Lobbyregister in Berlin: Einblicke in den Politikbetrieb
Mit einem Lobbyregister soll transparent werden, wer auf Gesetze Einfluss nimmt. Doch es gibt keine Sanktionen. Kann das funktionieren?
![Blick in das voll besetzte Berliner Abgeordnetenhaus Blick in das voll besetzte Berliner Abgeordnetenhaus](https://taz.de/picture/5386003/14/0888-1.jpeg)
Zu Beginn der neuen Legislaturperiode im Herbst 2021 ist das von Rot-Rot-Grün beschlossene Lobbyregister-Gesetz in Kraft getreten.
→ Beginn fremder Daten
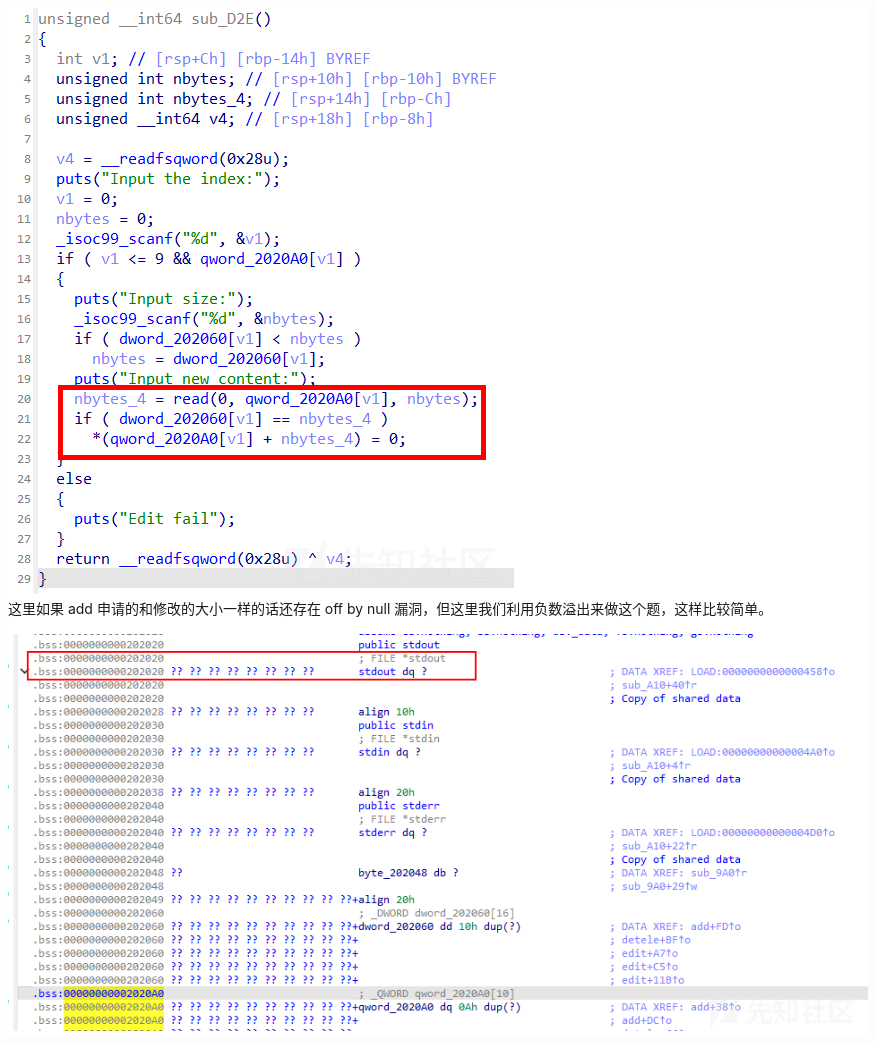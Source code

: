 [![](assets/1701612416-e85f31d38c55e2ad9fd49afb9862f79a.png)](https://xzfile.aliyuncs.com/media/upload/picture/20230627170526-c18929ea-14c9-1.png)  
这里如果 add 申请的和修改的大小一样的话还存在 off by null 漏洞，但这里我们利用负数溢出来做这个题，这样比较简单。

[![](assets/1701612416-da49c6d4dd6a6c32378a9c7dcc7d3408.png)](https://xzfile.aliyuncs.com/media/upload/picture/20230627170535-c739fffe-14c9-1.png)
Die Koalitionsfraktionen wollten damit mehr Transparenz schaffen, wer wie warum auf ein Gesetz Einfluss nimmt. „Wir haben uns gezielt auf die Gesetzgebung konzentriert“, sagt der frühere Linkspartei-Abgeordnete Michael Efler, einer der drei Väter des Gesetzes.
In dem Register müssen fortan sämtliche „schriftliche oder elektronische Äußerungen Beteiligter, insbesondere Gutachten und Stellungnahmen“ und deren Autor*innen vermerkt werden, mit denen Einfluss auf den Gesetzgebungsprozess genommen werden soll – mit denen also zum Beispiel Lobbyisten oder auf Lobbyarbeit spezialisierte Rechtsanwaltskanzleien an Abgeordnete, ihre Fraktionen oder ganze Ausschüsse herantreten. Das gilt explizit auch für Einflussnahme auf die Senatsverwaltungen – schließlich werden dort die meisten Gesetzentwürfe geschrieben – und ihr nachgeordnete Behörden. Ein Erfolg, wie Efler betont.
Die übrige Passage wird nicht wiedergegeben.